Note 1. These and other titles can be found on the excellent NZ website “Papers Past” at

Note 2. For those wishing to follow the trail, see: a) ##1 & 4 in The Otago Daily Times 9 Oct 1941, p.1 col.2 and ###1, 2 & 4 in The Otago Daily Times 4 Nov 1941, p.1 col.2 – no sign of #3 !; b) The Otago Daily Times 19 Dec 1942, p.3 col.5; c) The Press 2 Nov 1943, p.1 col.1; d) The Otago Daily Times 12 Dec 1946, p.1 col.2; e) The Otago Daily Times 13 Dec 1948, p.1 col.2.

Note 3. Boxall’s edition was a copy of Sha’ir Omar Khayyam by A.W. Hamilton and The Rubaiyat by Edward FitzGerald, illustrated by W.G. Stirling, which had been published by the Australasian Publishing Co.

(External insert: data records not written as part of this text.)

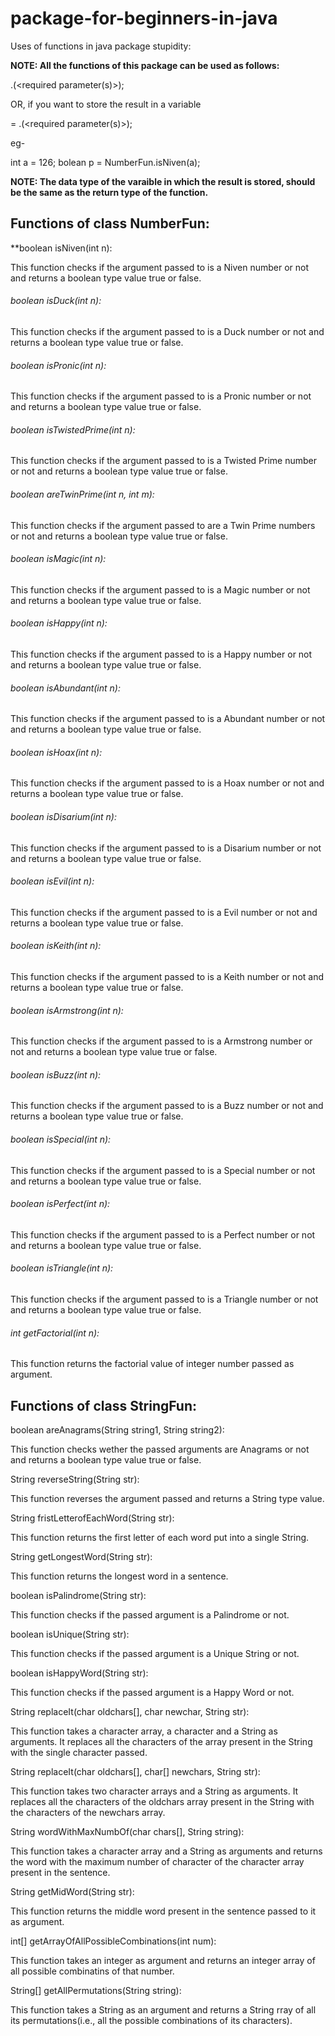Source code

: # package-for-beginners-in-java

Uses of functions in java package stupidity:

                                            

**NOTE: All the functions of this package can be used as follows:**

<class name>.<function name>(<required parameter(s)>);

OR, if you want to store the result in a variable

<data type> <variable name> = <class name>.<function name>(<required parameter(s)>);

eg-

int a = 126;
bolean p = NumberFun.isNiven(a);

**NOTE: The data type of the varaible in which the result is stored, should be the same as the return type of the function.**

                                                       

## Functions of class NumberFun:

**boolean isNiven(int n):

This function checks if the argument passed to is a Niven number or not and returns a boolean type value true or false.

###### boolean isDuck(int n):

This function checks if the argument passed to is a Duck number or not and returns a boolean type value true or false.

###### boolean isPronic(int n):

This function checks if the argument passed to is a Pronic number or not and returns a boolean type value true or false.

###### boolean isTwistedPrime(int n):

This function checks if the argument passed to is a Twisted Prime number or not and returns a boolean type value true or false.

###### boolean areTwinPrime(int n, int m):

This function checks if the argument passed to are a Twin Prime numbers or not and returns a boolean type value true or false.

###### boolean isMagic(int n):

This function checks if the argument passed to is a Magic number or not and returns a boolean type value true or false.

###### boolean isHappy(int n):

This function checks if the argument passed to is a Happy number or not and returns a boolean type value true or false.

###### boolean isAbundant(int n):

This function checks if the argument passed to is a Abundant number or not and returns a boolean type value true or false.

###### boolean isHoax(int n):

This function checks if the argument passed to is a Hoax number or not and returns a boolean type value true or false.

###### boolean isDisarium(int n):

This function checks if the argument passed to is a Disarium number or not and returns a boolean type value true or false.

###### boolean isEvil(int n):

This function checks if the argument passed to is a Evil number or not and returns a boolean type value true or false.

###### boolean isKeith(int n):

This function checks if the argument passed to is a Keith number or not and returns a boolean type value true or false.

###### boolean isArmstrong(int n):

This function checks if the argument passed to is a Armstrong number or not and returns a boolean type value true or false.

###### boolean isBuzz(int n):

This function checks if the argument passed to is a Buzz number or not and returns a boolean type value true or false.

###### boolean isSpecial(int n):

This function checks if the argument passed to is a Special number or not and returns a boolean type value true or false.

###### boolean isPerfect(int n):

This function checks if the argument passed to is a Perfect number or not and returns a boolean type value true or false.

###### boolean isTriangle(int n):

This function checks if the argument passed to is a Triangle number or not and returns a boolean type value true or false.

###### int getFactorial(int n):

This function returns the factorial value of integer number passed as argument.

                                                      

## Functions of class StringFun:

boolean areAnagrams(String string1, String string2):

This function checks wether the passed arguments are Anagrams or not and returns a boolean type value true or false.

String reverseString(String str):

This function reverses the argument passed and returns a String type value.

String fristLetterofEachWord(String str):

This function returns the first letter of each word put into a single String.

String getLongestWord(String str):

This function returns the longest word in a sentence.

boolean isPalindrome(String str):

This function checks if the passed argument is a Palindrome or not.

boolean isUnique(String str):

This function checks if the passed argument is a Unique String or not.

boolean isHappyWord(String str):

This function checks if the passed argument is a Happy Word or not.

String replaceIt(char oldchars[], char newchar, String str):

This function takes a character array, a character and a String as arguments. It replaces all the characters of the array present in the String with the single character passed.

String replaceIt(char oldchars[], char[] newchars, String str):

This function takes two character arrays and a String as arguments. It replaces all the characters of the oldchars array present in the String with the characters of the newchars array.

String wordWithMaxNumbOf(char chars[], String string):

This function takes a character array and a String as arguments and returns the word with the maximum number of character of the character array present in the sentence.

String getMidWord(String str):

This function returns the middle word present in the sentence passed to it as argument.

int[] getArrayOfAllPossibleCombinations(int num):

This function takes an integer as argument and returns an integer array of all possible combinatins of that number.

String[] getAllPermutations(String string):

This function takes a String as an argument and returns a String rray of all its permutations(i.e., all the possible combinations of its characters).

Pty. Ltd. in Sydney in 1944 (not 1924, as is sometimes stated in the literature surrounding the Tamam Shud case.)

Note 4. I say “presumed he”, because erotic illustrations to The Rubaiyat are not the sole province of men. The Australian edition published by Gornall the Publisher, of Sydney, in about 1940, is perhaps the best example. Its mildly erotic illustrations were by an artist named only as “O’Brien” on the cover, but, contrary to expectations, the artist was a woman – the Australian illustrator Kathleen O’Brien, famous for the “Wanda” comic strip, which began during the Second World War.



I must thank Sandra Mason, Bill Martin, Roger Paas, Jos Coumans, Barry Traish, Jason Wells, Gordon Cramer and Anon for supplying details of the copies of the W&T Rubaiyats in their respective collections, and for their various helpful comments regarding the text of this article. (For the benefit of the curious, Anon is the owner of the “Internet Copy” cited in the section on Courage & Friendship Booklet #2, Version 1. I tried to find out who Anon was, but it transpired that he or she was known to the Tamam Shud Case community only under the pseudonym of Sue de Nimh.)